An alarming new study—published recently in the medical journal Pediatrics—warns that poison-assisted suicide attempts among teens have dramatically increased over the past ten years. This behavior tends to be attributed more often to young girls and the latest data warns that the increases have been largely driven by the same cohort.
The study, overall, assessed data taken from poison control center reports, which estimated that nearly 60,000 girls between the ages of 10 and 18 tried to poison themselves in 2018. That is twice as many as in 2008. This data comes out of the largest existing dataset of more than one million self-administered poisonings among people between the ages of 10 and 25, between 2000 and 2018. Sure enough, approximately 70 percent of this cohort were female.
Psychologist and study co-author John Ackerman advises, “They are taking what’s available to them … All medications carry risks and benefits, even over-the-counter medications; and if it’s strong enough to help cure us, it’s strong enough to harm us.”
Now, it is important to note that suicide attempts involving poisoning (including over-the-counter medication and household chemicals, et al) are fatal in less than 5 percent of occurrences. This means they are often the least effective. However, the growing preponderance of occurrences is what troubles health experts the most.

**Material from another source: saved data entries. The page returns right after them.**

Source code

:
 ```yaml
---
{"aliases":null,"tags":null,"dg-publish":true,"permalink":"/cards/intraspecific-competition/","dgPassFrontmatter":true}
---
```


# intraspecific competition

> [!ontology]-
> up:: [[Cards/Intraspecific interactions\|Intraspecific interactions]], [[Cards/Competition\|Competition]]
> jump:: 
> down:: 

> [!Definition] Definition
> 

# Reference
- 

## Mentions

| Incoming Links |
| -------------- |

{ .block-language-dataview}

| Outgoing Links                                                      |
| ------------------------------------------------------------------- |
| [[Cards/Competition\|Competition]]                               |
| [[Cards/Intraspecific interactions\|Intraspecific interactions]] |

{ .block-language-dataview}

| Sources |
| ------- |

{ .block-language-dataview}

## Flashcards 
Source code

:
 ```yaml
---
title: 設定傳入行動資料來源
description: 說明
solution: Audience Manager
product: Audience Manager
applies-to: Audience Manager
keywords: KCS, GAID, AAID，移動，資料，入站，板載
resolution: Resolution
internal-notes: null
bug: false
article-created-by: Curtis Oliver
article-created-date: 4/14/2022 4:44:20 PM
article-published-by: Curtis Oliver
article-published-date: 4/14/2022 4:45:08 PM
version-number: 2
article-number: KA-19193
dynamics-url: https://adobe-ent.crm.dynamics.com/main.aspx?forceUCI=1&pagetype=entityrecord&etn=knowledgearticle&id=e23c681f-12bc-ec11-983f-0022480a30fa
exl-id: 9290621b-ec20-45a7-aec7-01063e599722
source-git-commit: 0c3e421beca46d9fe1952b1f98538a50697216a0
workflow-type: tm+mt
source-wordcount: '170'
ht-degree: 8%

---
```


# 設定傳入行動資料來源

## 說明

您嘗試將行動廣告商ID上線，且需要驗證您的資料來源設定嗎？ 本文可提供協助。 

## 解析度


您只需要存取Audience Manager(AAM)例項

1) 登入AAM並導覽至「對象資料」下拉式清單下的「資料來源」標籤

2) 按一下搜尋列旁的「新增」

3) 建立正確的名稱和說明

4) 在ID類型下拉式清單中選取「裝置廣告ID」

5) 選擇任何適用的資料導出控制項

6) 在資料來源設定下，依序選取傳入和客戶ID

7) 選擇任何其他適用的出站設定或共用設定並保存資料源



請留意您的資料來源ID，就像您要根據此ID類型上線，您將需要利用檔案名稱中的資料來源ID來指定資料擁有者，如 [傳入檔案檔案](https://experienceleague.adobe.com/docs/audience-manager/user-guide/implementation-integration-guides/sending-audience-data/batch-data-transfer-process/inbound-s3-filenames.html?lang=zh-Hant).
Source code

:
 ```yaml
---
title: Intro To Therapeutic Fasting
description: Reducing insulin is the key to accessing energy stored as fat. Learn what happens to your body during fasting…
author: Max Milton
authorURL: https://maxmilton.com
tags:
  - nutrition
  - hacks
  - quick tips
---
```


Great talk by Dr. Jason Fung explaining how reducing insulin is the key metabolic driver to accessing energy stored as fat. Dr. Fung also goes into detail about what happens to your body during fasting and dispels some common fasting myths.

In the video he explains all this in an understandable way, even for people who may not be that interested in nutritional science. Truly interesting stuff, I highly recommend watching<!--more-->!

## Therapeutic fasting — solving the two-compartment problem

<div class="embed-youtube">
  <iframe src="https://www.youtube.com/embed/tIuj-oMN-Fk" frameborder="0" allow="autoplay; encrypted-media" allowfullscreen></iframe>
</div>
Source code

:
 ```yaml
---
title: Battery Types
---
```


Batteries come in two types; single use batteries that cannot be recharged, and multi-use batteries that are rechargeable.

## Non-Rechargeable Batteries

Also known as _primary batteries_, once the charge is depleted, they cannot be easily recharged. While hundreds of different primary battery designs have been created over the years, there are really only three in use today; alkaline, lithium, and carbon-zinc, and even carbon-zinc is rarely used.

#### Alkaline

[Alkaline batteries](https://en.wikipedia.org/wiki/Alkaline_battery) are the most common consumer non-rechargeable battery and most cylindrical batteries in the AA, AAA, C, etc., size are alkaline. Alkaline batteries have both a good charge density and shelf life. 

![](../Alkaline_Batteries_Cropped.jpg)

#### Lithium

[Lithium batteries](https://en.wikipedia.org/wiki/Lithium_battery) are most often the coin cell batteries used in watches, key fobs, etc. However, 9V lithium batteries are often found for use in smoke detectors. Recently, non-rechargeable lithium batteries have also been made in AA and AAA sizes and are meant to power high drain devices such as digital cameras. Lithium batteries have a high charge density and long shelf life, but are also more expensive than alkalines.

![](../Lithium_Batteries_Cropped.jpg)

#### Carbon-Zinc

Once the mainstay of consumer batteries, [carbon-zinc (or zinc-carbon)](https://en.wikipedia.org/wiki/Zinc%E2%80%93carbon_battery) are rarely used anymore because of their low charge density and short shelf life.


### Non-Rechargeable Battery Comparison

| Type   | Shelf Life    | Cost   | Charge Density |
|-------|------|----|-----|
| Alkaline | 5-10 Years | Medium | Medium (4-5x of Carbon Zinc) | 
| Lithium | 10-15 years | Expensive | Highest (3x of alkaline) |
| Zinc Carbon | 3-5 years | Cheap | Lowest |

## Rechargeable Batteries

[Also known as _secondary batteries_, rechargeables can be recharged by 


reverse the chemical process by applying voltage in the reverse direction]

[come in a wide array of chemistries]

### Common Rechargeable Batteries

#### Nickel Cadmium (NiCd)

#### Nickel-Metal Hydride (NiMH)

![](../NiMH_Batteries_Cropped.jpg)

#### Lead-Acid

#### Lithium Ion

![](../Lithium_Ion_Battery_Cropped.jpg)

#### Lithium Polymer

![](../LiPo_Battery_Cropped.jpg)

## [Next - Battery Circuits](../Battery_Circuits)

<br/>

Ackerman, who is also the Nationwide Children’s Hospital Center for Suicide Prevention and Research suicide prevention coordinator, goes on to advise: “Some of the more commonly accessible medicines were able to produce some of the most serious outcomes among young people.”
As such, he argues the need for better education and intervention. Ackerman notes, “There needs to be a developmental path for a young person to take ownership of their medication use. I’m not saying ‘lock it up’ until they’re 18, no matter what. But treat it like a driving privilege, or something that carries significant responsibility. It needs to be taught, practiced, and earned over time. Until a parent is confident that the child can manage their medication use, it should be stored and locked.”